It’s one of the theological virtues, but we’re not comfortable with it. I know for sure that to preach on hope is not like Faith or Charity. We all know what faith is. Faith is a man and a woman’s response to God’s revelation. And Charity, is above all because we have a very concrete example of Charity which is the Cross of Christ. So, we all know and can say something about Faith, and something about Charity. It is more difficult to speak about Hope because there is so little of it in the Church today. It is really not talked about and I think hope in many ways, like love, can be a very, very difficult thing to define, but then when it is absent, we know what we are talking about. And when we see the absence of love, and it often manifests itself as suffering and aches and pains we need to articulate it, using words we know instinctively in our hearts. We know what love and its absence mean which I think is also true of hope.

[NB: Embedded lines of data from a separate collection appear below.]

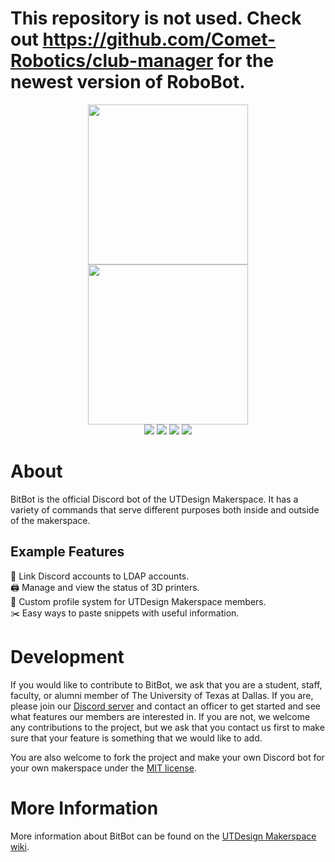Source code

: # This repository is not used. Check out https://github.com/Comet-Robotics/club-manager for the newest version of RoboBot.

<!-- center image -->
<p align="center">
    <img src="./docs/images/logo.svg#gh-light-mode-only" height="256px" />
    <img src="./docs/images/logo_white.svg#gh-dark-mode-only" height="256px" />
    <br>
    <a href="https://github.com/utdesign-makerspace/BitBot/commits/main"><img src="https://img.shields.io/github/last-commit/utdesign-makerspace/BitBot.svg" /></a>
    <a href="https://github.com/utdesign-makerspace/BitBot/blob/main/LICENSE"><img src="https://img.shields.io/github/license/utdesign-makerspace/BitBot" /></a>
    <a href="https://utd.ms/discord"><img src="https://img.shields.io/discord/593125987177463809?color=%235865F2&label=discord" /></a>
    <a href="https://github.com/utdesign-makerspace/BitBot/tree/main/src/commands"><img src="https://img.shields.io/github/directory-file-count/utdesign-makerspace/BitBot/src/commands?label=commands"></a>
</p>

# About

BitBot is the official Discord bot of the UTDesign Makerspace. It has a variety of commands that serve different purposes both inside and outside of the makerspace.

## Example Features

🔗 Link Discord accounts to LDAP accounts.  
🖨️ Manage and view the status of 3D printers.  
👋 Custom profile system for UTDesign Makerspace members.  
✂️ Easy ways to paste snippets with useful information.

# Development

If you would like to contribute to BitBot, we ask that you are a student, staff, faculty, or alumni member of The University of Texas at Dallas. If you are, please join our [Discord server](https://utd.ms/discord) and contact an officer to get started and see what features our members are interested in. If you are not, we welcome any contributions to the project, but we ask that you contact us first to make sure that your feature is something that we would like to add.

You are also welcome to fork the project and make your own Discord bot for your own makerspace under the [MIT license](./LICENSE).

# More Information

More information about BitBot can be found on the [UTDesign Makerspace wiki](https://wiki.utd.ms/bitbot).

So many people today in our world have lost hope, that has to do for so many reasons with a fallen human nature. And this fallen human nature is reflected in the way we are governed, in the way families have developed, in the way relationships are developed and the way the economic and political systems are developed. And very often we have come up against agencies and people who have completely lost hope. We also see this in actions, which are apparent when it no longer characterizes peoples’ existence. Look, for example, at the tremendous use of drugs; this problem really affects the whole world. For example, in the United States, a country I visited, I have often been taken aback by what is turning into a crisis.

People are addicted to painkillers; in my own country, I am taken aback by the number of people who find solace in alcohol, and all these facts point to a tremendous deficit of hope in our world. And of course, the hope of Christians is in Jesus Christ. But it’s not just Christians who hope. St. Augustine, a theological genius, tells us that everybody loves charity. Everybody believes in faith and everybody hopes; the difference lies in what constitutes the object of our faith, hope and charity. And obviously for Christians Christ is our Hope. Christ is our Hope because he opens the gates of Eternal Life. And hope in the Christian Tradition always referred to Eternal Life. But that doesn’t mean that we can forget our earthly existence and forget about everyday life because we’re destined for eternal life. That does not mean that at all. Hope has to characterize not just by faith in eternal life, but also, you know, how we can get there? Also, the way we live here on earth? Life should be modelled on eternal life, but very rarely on terminology.

Talking about hope there’s a French thinker called Shal Biggie. Shal Biggie you know, says that hope is like a little sister in the middle of her two big sisters. The big sisters are Faith and Charity and the little sister holds her two sisters by the hand, but she is really the most important one. I think if we reflect on the relationship between hope on the one hand, and faith and charity on the other, I think there is a tremendous amount to what Biggie says. So, this Jubilee, brothers and sisters, is to be based on Hope.

So as soon as we have the Hymn for the Jubilee we can listen to it on our website and it is translated into four languages. Then, as soon as we got the motto we all designed the logo and the logo you can find on the website. Basically, it is a Cross with an anchor underneath, and people are going towards the Cross, signifying the earthly pilgrimage towards Christ, while he comes towards us.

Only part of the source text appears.